Turati, Filippo

views updated

TURATI, FILIPPO

TURATI, FILIPPO (1857–1932), Italian socialist.

Filippo Turati was the most significant Italian Socialist leader before the Fascist era. Turati passed from his conservative and Catholic family traditions to positivism and finally to socialism. In the 1880s Turati began to write for La plebe, an early socialist newspaper, and in 1885 he met the Russian socialist Anna Kuliscioff. This relationship was to be the most important on a personal and intellectual level in his life and lasted until Kuliscioff's death in 1925. In the late 1880s Turati began to read Karl Marx, whose theories he combined with his original positivism and democratic faith. However, Turati was never tied to ideology as an end in itself, but was much more drawn to practical results. In 1889 he founded the Milanese Socialist League and two years later launched the influential journal Critica sociale.
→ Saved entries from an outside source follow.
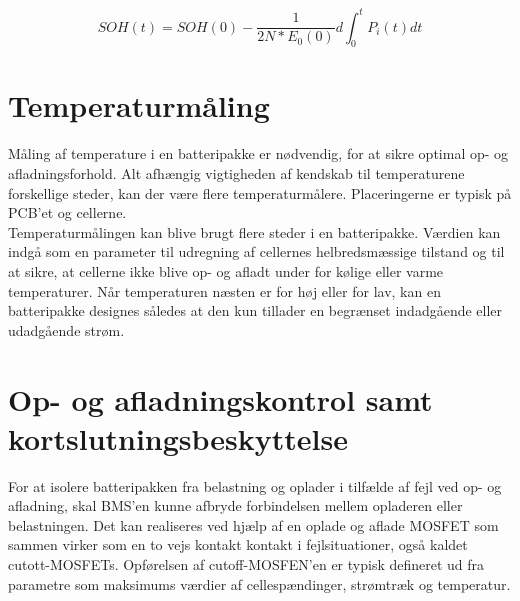 \begin {equation} 
SOH(t) = SOH(0) - \frac{1}{2N*E_{0}(0)}d \int_{0}^{t} P_{i}(t)dt
\end {equation}




\section{Temperaturmåling}
Måling af temperature i en batteripakke er nødvendig, for at sikre optimal op- og afladningsforhold. Alt afhængig vigtigheden af kendskab til temperaturene forskellige steder, kan der være flere temperaturmålere. Placeringerne er typisk på PCB'et og cellerne.
\\

Temperaturmålingen kan blive brugt flere steder i en batteripakke. Værdien kan indgå som en parameter til udregning af cellernes helbredsmæssige tilstand og til at sikre, at cellerne ikke blive op- og afladt under for kølige eller varme temperaturer. Når temperaturen næsten er for høj eller for lav, kan en batteripakke designes således at den kun tillader en begrænset indadgående eller udadgående strøm.

\section{Op- og afladningskontrol samt kortslutningsbeskyttelse}
For at isolere batteripakken fra belastning og oplader i tilfælde af fejl ved op- og afladning, skal BMS'en kunne afbryde forbindelsen mellem opladeren eller belastningen. Det kan realiseres ved hjælp af en oplade og aflade MOSFET som sammen virker som en to vejs kontakt kontakt i fejlsituationer, også kaldet cutott-MOSFETs. Opførelsen af cutoff-MOSFEN'en er typisk defineret ud fra parametre som maksimums værdier af cellespændinger, strømtræk og temperatur. 
\
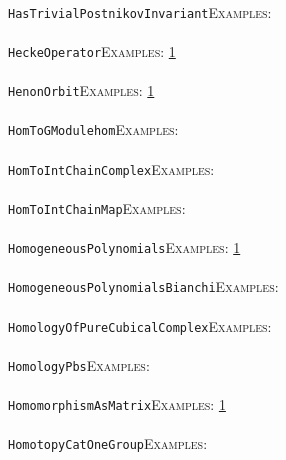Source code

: \documentclass[a4paper,11pt]{report}
\begin{document}
{{ \\
 \texttt{HasTrivialPostnikovInvariant}{\nobreakspace}{\nobreakspace}{\nobreakspace}{\nobreakspace}\textsc{Examples:} \\
 \\
 \texttt{HeckeOperator}{\nobreakspace}{\nobreakspace}{\nobreakspace}{\nobreakspace}\textsc{Examples:} \href{tutorial/chap10.html} {1}{\nobreakspace} \\
 \\
 \texttt{HenonOrbit}{\nobreakspace}{\nobreakspace}{\nobreakspace}{\nobreakspace}\textsc{Examples:} \href{tutorial/chap2.html} {1}{\nobreakspace} \\
 \\
 \texttt{HomToGModule{\textunderscore}hom}{\nobreakspace}{\nobreakspace}{\nobreakspace}{\nobreakspace}\textsc{Examples:} \\
 \\
 \texttt{HomToInt{\textunderscore}ChainComplex}{\nobreakspace}{\nobreakspace}{\nobreakspace}{\nobreakspace}\textsc{Examples:} \\
 \\
 \texttt{HomToInt{\textunderscore}ChainMap}{\nobreakspace}{\nobreakspace}{\nobreakspace}{\nobreakspace}\textsc{Examples:} \\
 \\
 \texttt{HomogeneousPolynomials}{\nobreakspace}{\nobreakspace}{\nobreakspace}{\nobreakspace}\textsc{Examples:} \href{tutorial/chap10.html} {1}{\nobreakspace} \\
 \\
 \texttt{HomogeneousPolynomials{\textunderscore}Bianchi}{\nobreakspace}{\nobreakspace}{\nobreakspace}{\nobreakspace}\textsc{Examples:} \\
 \\
 \texttt{HomologyOfPureCubicalComplex}{\nobreakspace}{\nobreakspace}{\nobreakspace}{\nobreakspace}\textsc{Examples:} \\
 \\
 \texttt{HomologyPbs}{\nobreakspace}{\nobreakspace}{\nobreakspace}{\nobreakspace}\textsc{Examples:} \\
 \\
 \texttt{HomomorphismAsMatrix}{\nobreakspace}{\nobreakspace}{\nobreakspace}{\nobreakspace}\textsc{Examples:} \href{tutorial/chap10.html} {1}{\nobreakspace} \\
 \\
 \texttt{HomotopyCatOneGroup}{\nobreakspace}{\nobreakspace}{\nobreakspace}{\nobreakspace}\textsc{Examples:} \\
 \\
}}
\end{document}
In 1892 Turati played a key role in creating the Italian Socialist Party (PSI). He was elected to the Chamber of Deputies for the first time in 1896. However, during the repression that followed the popular protests of May 1898, he was stripped of his parliamentary immunity and imprisoned. The experience of martial law and prison convinced Turati that a fundamental step to a socialist society was the democratization of Italy. He accepted the overtures of Giovanni Giolitti and Giuseppe Zanadelli to collaborate with more democratic liberals in a defense of the rights of Parliament. In 1901 Turati, Leonida Bissolati, and Claudio Treves formed the core of a reformist group that engineered a favorable vote from the Socialist deputies for the Zanardelli-Giolitti government. Giolitti, as interior minister, allowed the Socialist trade unions greater scope to organize industrial and peasant labor and to conduct strikes in the private sector.
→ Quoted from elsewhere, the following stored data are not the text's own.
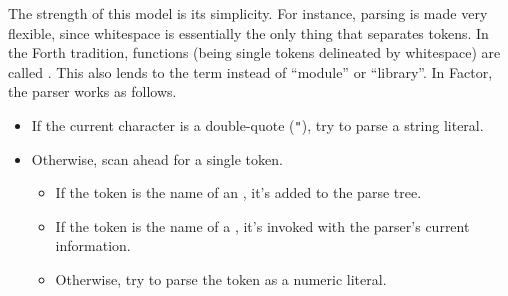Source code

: The strength of this model is its simplicity.  For instance, parsing is made
very flexible, since whitespace is essentially the only thing that separates
tokens.  In the Forth tradition, functions (being single tokens delineated by
whitespace) are called .  This also lends to the term
 instead of ``module'' or ``library''.  In Factor, the parser
works as follows.
\begin{itemize}
  \item If the current character is a double-quote (\lstinline|"|), try to
        parse a string literal.
  \item Otherwise, scan ahead for a single token.
        \begin{itemize}
          \item If the token is the name of an , it's added
                to the parse tree.
          \item If the token is the name of a , it's invoked
                with the parser's current information.
          \item Otherwise, try to parse the token as a numeric literal.
        \end{itemize}
\end{itemize}

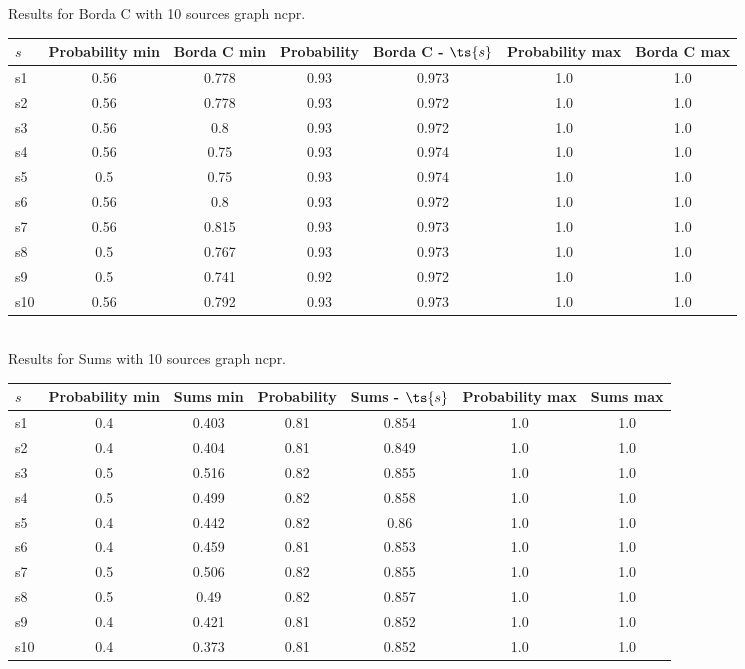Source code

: \documentclass{article}
\begin{document}
\noindent Results for Borda C with 10 sources graph ncpr.

\noindent\begin{tabular}{|l|c|c|c|c|c|c|}
\hline
$s$& Probability min & Borda C min & Probability & Borda C - $\ts{s}$ & Probability max & Borda C max\\
\hline
s1 &0.56 & 0.778 & 0.93 & 0.973 & 1.0 & 1.0\\
\hline
s2 &0.56 & 0.778 & 0.93 & 0.972 & 1.0 & 1.0\\
\hline
s3 &0.56 & 0.8 & 0.93 & 0.972 & 1.0 & 1.0\\
\hline
s4 &0.56 & 0.75 & 0.93 & 0.974 & 1.0 & 1.0\\
\hline
s5 &0.5 & 0.75 & 0.93 & 0.974 & 1.0 & 1.0\\
\hline
s6 &0.56 & 0.8 & 0.93 & 0.972 & 1.0 & 1.0\\
\hline
s7 &0.56 & 0.815 & 0.93 & 0.973 & 1.0 & 1.0\\
\hline
s8 &0.5 & 0.767 & 0.93 & 0.973 & 1.0 & 1.0\\
\hline
s9 &0.5 & 0.741 & 0.92 & 0.972 & 1.0 & 1.0\\
\hline
s10 &0.56 & 0.792 & 0.93 & 0.973 & 1.0 & 1.0\\
\hline
\end{tabular}\\

\noindent Results for Sums with 10 sources graph ncpr.

\noindent\begin{tabular}{|l|c|c|c|c|c|c|}
\hline
$s$& Probability min & Sums min & Probability & Sums - $\ts{s}$ & Probability max & Sums max\\
\hline
s1 &0.4 & 0.403 & 0.81 & 0.854 & 1.0 & 1.0\\
\hline
s2 &0.4 & 0.404 & 0.81 & 0.849 & 1.0 & 1.0\\
\hline
s3 &0.5 & 0.516 & 0.82 & 0.855 & 1.0 & 1.0\\
\hline
s4 &0.5 & 0.499 & 0.82 & 0.858 & 1.0 & 1.0\\
\hline
s5 &0.4 & 0.442 & 0.82 & 0.86 & 1.0 & 1.0\\
\hline
s6 &0.4 & 0.459 & 0.81 & 0.853 & 1.0 & 1.0\\
\hline
s7 &0.5 & 0.506 & 0.82 & 0.855 & 1.0 & 1.0\\
\hline
s8 &0.5 & 0.49 & 0.82 & 0.857 & 1.0 & 1.0\\
\hline
s9 &0.4 & 0.421 & 0.81 & 0.852 & 1.0 & 1.0\\
\hline
s10 &0.4 & 0.373 & 0.81 & 0.852 & 1.0 & 1.0\\
\hline
\end{tabular}\\
\end{document}
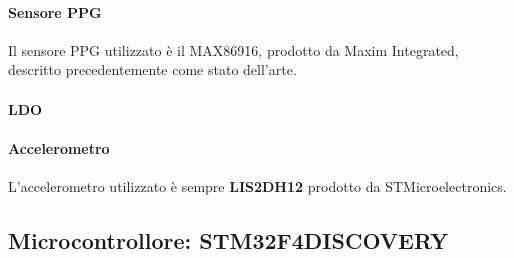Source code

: \paragraph{Sensore PPG} Il sensore PPG utilizzato è il MAX86916, prodotto da Maxim Integrated, descritto precedentemente come stato dell'arte.

\paragraph{LDO} 

\paragraph{Accelerometro} L'accelerometro utilizzato è sempre \textbf{LIS2DH12} prodotto da STMicroelectronics.

\subsection{Microcontrollore: STM32F4DISCOVERY}

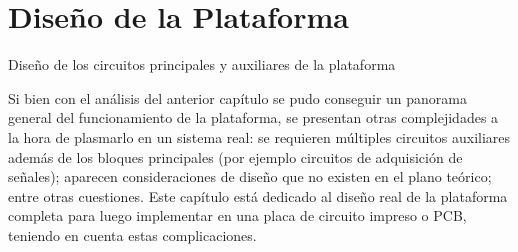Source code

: \section{Diseño de la Plataforma} \label{diseño}
\thispagestyle{plain}

\vspace{0.5cm}

\Large\scshape
\begin{center}
    \textrm{Diseño de los circuitos principales y auxiliares de la plataforma}
\end{center}
\normalfont

\divider

Si bien con el análisis del anterior capítulo se pudo conseguir un panorama general del funcionamiento de la plataforma, se presentan otras complejidades a la hora de plasmarlo en un sistema real: se requieren múltiples circuitos auxiliares además de los bloques principales (por ejemplo circuitos de adquisición de señales); aparecen consideraciones de diseño que no existen en el plano teórico; entre otras cuestiones. Este capítulo está dedicado al diseño real de la plataforma completa para luego implementar en una placa de circuito impreso o PCB, teniendo en cuenta estas complicaciones.\\

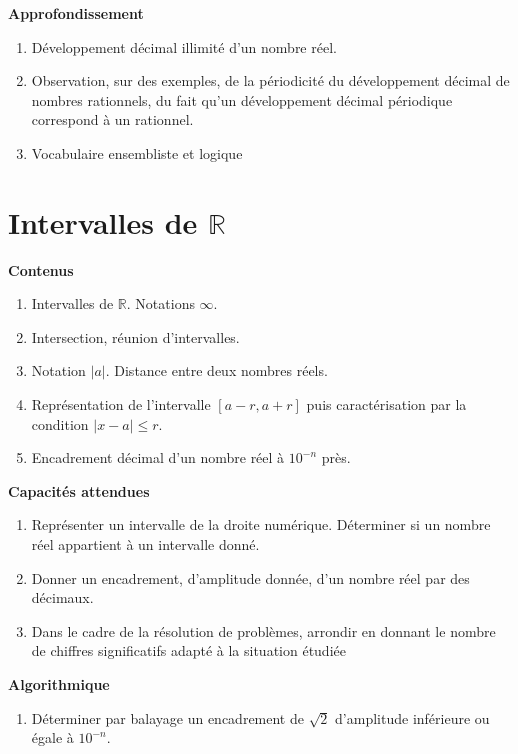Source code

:\documentclass[10pt,a4paper]{article}
\begin{document}
\textbf{Approfondissement}

\begin{enumerate}
\item Développement décimal illimité d'un nombre réel.
\item Observation, sur des exemples, de la périodicité du développement décimal de nombres rationnels, du fait qu'un développement décimal périodique correspond à un rationnel.
\item Vocabulaire ensembliste et logique
\end{enumerate}




\section{Intervalles de $\mathbb{R}$}

\textbf{Contenus}

\begin{enumerate}
\item Intervalles de  $\mathbb{R}$. Notations $\infty$.
\item Intersection, réunion d'intervalles.
\item Notation $|a|$. Distance entre deux nombres réels.
\item Représentation de l'intervalle $[a - r , a + r]$ puis caractérisation par la condition $|x - a| \leq r$.
\item Encadrement décimal d'un nombre réel à $10^{-n}$ près.
\end{enumerate}

\textbf{Capacités attendues}

\begin{enumerate}
\item Représenter un intervalle de la droite numérique. Déterminer si un nombre réel 
appartient à un intervalle donné.
\item Donner un encadrement, d’amplitude donnée, d’un nombre réel par des décimaux.
\item Dans le cadre de la résolution de problèmes, arrondir en donnant le nombre de 
chiffres significatifs adapté à la situation étudiée

\end{enumerate}




\textbf{Algorithmique}

\begin{enumerate}
\item Déterminer par balayage un encadrement de $\sqrt 2$ d’amplitude inférieure ou égale à $10^{-n}$.

\end{enumerate}
\end{document}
Turati's relationship with Giolitti proved to be a complicated one. In 1903, when Giolitti succeeded Zanardelli as prime minister, he offered a position in the government to Turati. The reformist leader rejected the offer. Two issues drove a wedge between the two men. Turati was identified with the unionization of state workers, which Giolitti did not accept. More importantly, it became apparent that Giolitti's program did not entail major social and economic reforms.

Turati's control over the Socialist Party was also tenuous. His strength was in the parliamentary delegation, not in the base of the party. In 1904 the party took a turn to the left; Turati's reformist faction did not regain full control of the party until 1908. That year the Socialists adopted a program that called for fundamental reforms of the taxation system and the introduction of universal manhood suffrage. Turati never embraced universal suffrage and in 1910 accepted a more limited voting rights bill from the government of Luigi Luzzatti. When Luzzatti's government fell in March 1911 and Giolitti returned to office on a program of nationalization of the insurance industry and universal manhood suffrage, the time seemed to be right for a renewed alliance between Giolitti and the Socialist reformists. The new prime minister offered a position in the cabinet to Leonida Bissolati, a leading moderate. This time, Turati, fearing that the more radical party militants would not accept participation in a non-Socialist government, weighed in to persuade Bissolati to reject the offer. Soon after, relations between Turati and Giolitti turned sour when the government decided to conquer Libya in September 1911. Although Turati passed into opposition, more revolutionary leaders, including Benito Mussolini, took control of the party in 1912. Turati never again regained a majority, nor was his relationship with Giolitti ever fully repaired.

The years after 1914 would be frustrating ones for Turati as he sought to find a constructive role. The 1917 Bolshevik Revolution radicalized the Italian Socialist Party and blocked Turati's hopes that the PSI might cooperate with other democratic movements in a campaign for a new constitution and a democratic republic. Turati was in the minority at the 1919 party congress when the leadership set its sights on joining the new Communist International. Although the PSI won 156 seats in the November 1919 elections, Turati was blocked by party policy from using this strength constructively. Turati remained in a party that frittered away its opportunities and opened the door to Fascist reaction; only in October 1922, when the Socialist Party was completely irrelevant, did Turati's reformist faction finally break off to form the Unitary Socialist Party (PSU).

Turati watched helplessly as the Fascist dictatorship took hold in Italy. In December 1925 Anna Kuliscioff died; the next year a group of young socialists organized Turati's escape from Italy to France. Turati became active in exile politics, supporting the movement to reunify the PSI and PSU, which took place in July 1930. He died in Paris in March 1932.

See alsoGiolitti, Giovanni; Italy; Kuliscioff, Anna; Socialism.

bibliography

Di Scala, Spencer. Dilemmas of Italian Socialism: The Politics of Filippo Turati. Boston, 1980.

Miller, James Edward. From Elite to Mass Politics: Italian Socialist in the Giolittian Era, 1900–1914. Kent, Ohio, 1990.